PRESENT:  PIGOTT, JR., P. J., HAYES, HURLBUTT, BURNS and GORSKI, JJ. Scott D. Storm, for defendant-appellant-respondent and defendant-respondent. Charles J. Marchese, for plaintiffs-respondents-appellants.

 Plaintiffs commenced this action after defendant Nationwide Mutual Fire Insurance Co. (Nationwide) denied their claim under their homeowner's policy.   The claim arose from the collapse of a “carriage” barn located on plaintiffs' property and covered under the “other structures” portion of the policy.   Supreme Court properly denied that part of the motion of Nationwide and defendant Marylou Gallego, Nationwide's insurance agent, and the cross motion of plaintiffs seeking partial summary judgment on the issue of coverage under the policy.   There is an issue of fact whether during the policy period plaintiff J. Daniel Roland recorded music in the barn as part of his music recording business and thus whether the barn was “used in whole or in part for business purposes”, a use that would exclude coverage under the policy.   We further conclude, however, that Nationwide may not deny coverage based upon the use of the barn for the storage of business items.   The phrase “used in whole or in part for business purposes” is ambiguous in the absence of any qualifying language (cf., Kennedy v. Lumbermen's Mut. Cas. Co., 190 A.D.2d 1053, 593 N.Y.S.2d 659) and therefore must be construed in favor of the insureds (see, Boggs v. Commercial Mut. Ins. Co., 220 A.D.2d 973, 974-975, 632 N.Y.S.2d 870).
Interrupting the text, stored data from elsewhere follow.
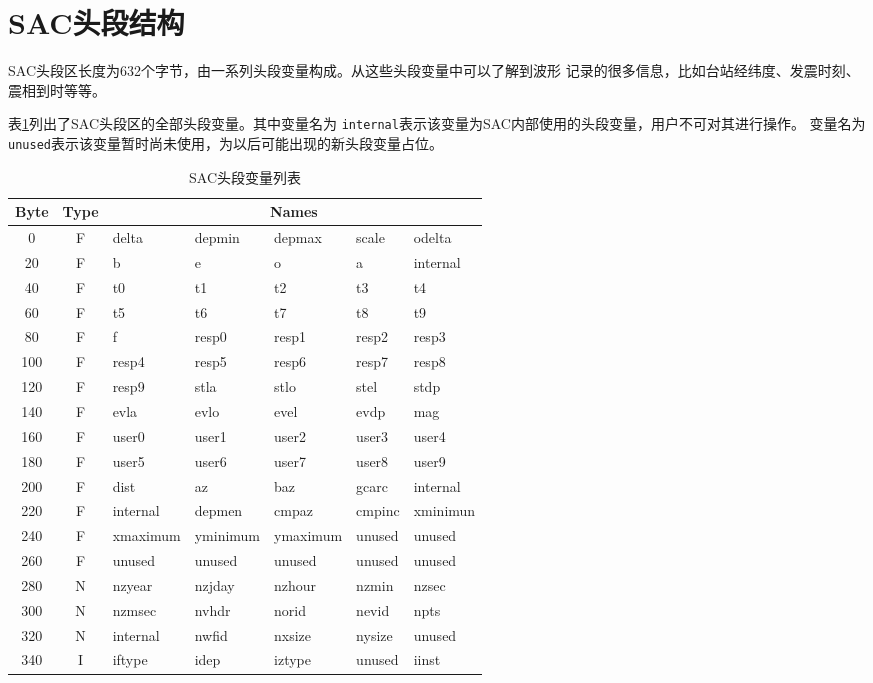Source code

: \section{SAC头段结构}
SAC头段区长度为632个字节，由一系列头段变量构成。从这些头段变量中可以了解到波形
记录的很多信息，比如台站经纬度、发震时刻、震相到时等等。

表\ref{table:header-variables}列出了SAC头段区的全部头段变量。其中变量名为
\lstinline{internal}表示该变量为SAC内部使用的头段变量，用户不可对其进行操作。
变量名为\lstinline{unused}表示该变量暂时尚未使用，为以后可能出现的新头段变量占位。

\begin{table}[H]
\ttfamily
\small
\centering
\caption{SAC头段变量列表}
\label{table:header-variables}
\begin{tabular}{c|c|lllll}
	\toprule
    Byte	&	Type	&	\multicolumn{5}{c}{Names}\\
	\midrule
	0		&	F	&	delta	&	depmin	&	depmax	&	scale	&	odelta	\\
	20		&	F	&	b		&	e		&	o		&	a		&	internal\\
	40		&	F	&	t0		&	t1		&	t2		&	t3		&	t4		\\
	60		&	F	&	t5		&	t6		&	t7		&	t8		&	t9		\\
	80		&	F	&	f		&	resp0	&	resp1	&	resp2	&	resp3	\\
	100		&	F	&	resp4	&	resp5	&	resp6	&	resp7	&	resp8	\\
    120		&	F	&	resp9	&	stla	&	stlo	&	stel	&	stdp	\\
	140		&	F	&	evla	&	evlo	&	evel	&	evdp	&	mag		\\
	160		&	F	&	user0	&	user1	&	user2	&	user3	&	user4	\\
	180		&	F	&	user5	&	user6	&	user7	&	user8	&	user9	\\
	200		&	F	&	dist	&	az		&	baz		&	gcarc	&	internal\\
	220		&	F	&	internal&	depmen	&	cmpaz	&	cmpinc	&	xminimun\\
	240		&	F	&	xmaximum&	yminimum&	ymaximum&	unused	&	unused	\\
	260		&	F	&	unused	&	unused	&	unused	&	unused	&	unused	\\
	280		&	N	&	nzyear	&	nzjday	&	nzhour	&	nzmin	&	nzsec	\\
	300		&	N	&	nzmsec	&	nvhdr	&	norid	&	nevid	&	npts	\\
	320		&	N	&	internal&	nwfid	&	nxsize	&	nysize	&	unused	\\
	340		&	I	&	iftype	&	idep	&	iztype	&	unused	&	iinst	\\

\end{tabular}
\end{table}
 The court erred, however, in granting that part of the motion of Nationwide and Gallego seeking summary judgment dismissing the complaint against Gallego.   Even assuming, arguendo, that Gallego met her initial burden, we conclude that plaintiffs raised an issue of fact whether Gallego was negligent in procuring a homeowner's policy of insurance for them rather than a commercial policy (see, Mullare v. Edelman, 133 A.D.2d 1003, 1004, 521 N.Y.S.2d 154).   In opposition to the motion of Gallego, plaintiffs presented evidence that they requested insurance covering a specific type of loss, yet Gallego procured insurance that would not cover such loss (cf., Brownstein v. Travelers Cos., 235 A.D.2d 811, 813, 652 N.Y.S.2d 812).   We therefore modify the order and judgment by denying in part the motion of Nationwide and Gallego and reinstating the complaint against Gallego.

Order and judgment unanimously modified on the law and as modified affirmed without costs.